**ABOUT THIS EXERCISE**
Take each line from the material below that includes the string "able" and copy it.

**DATA**

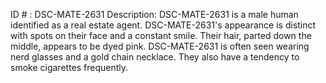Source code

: ID # : DSC-MATE-2631
Description: DSC-MATE-2631 is a male human identified as a real estate agent. DSC-MATE-2631's appearance is distinct with spots on their face and a constant smile. Their hair, parted down the middle, appears to be dyed pink. DSC-MATE-2631 is often seen wearing nerd glasses and a gold chain necklace. They also have a tendency to smoke cigarettes frequently.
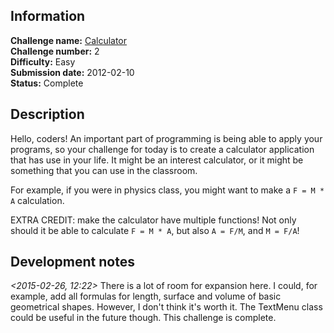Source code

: ## Information

**Challenge name:** [Calculator](http://www.reddit.com/r/dailyprogrammer/comments/pjbj8/easy_challenge_2/)  
**Challenge number:** 2  
**Difficulty:** Easy  
**Submission date:** 2012-02-10  
**Status:** Complete

## Description

Hello, coders! An important part of programming is being able to apply your programs,
so your challenge for today is to create a calculator application that has use in your
life. It might be an interest calculator, or it might be something that you can use in
the classroom.

For example, if you were in physics class, you might want to make a `F = M * A` calculation.

EXTRA CREDIT: make the calculator have multiple functions! Not only should it be able to
calculate `F = M * A`, but also `A = F/M`, and `M = F/A`!

## Development notes

*<2015-02-26, 12:22>*
There is a lot of room for expansion here. I could, for example, add all formulas for
length, surface and volume of basic geometrical shapes. However, I don't think it's
worth it. The TextMenu class could be useful in the future though. This challenge is
complete.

**RESPONSE TO THE EXERCISE**
Hello, coders! An important part of programming is being able to apply your programs,
EXTRA CREDIT: make the calculator have multiple functions! Not only should it be able to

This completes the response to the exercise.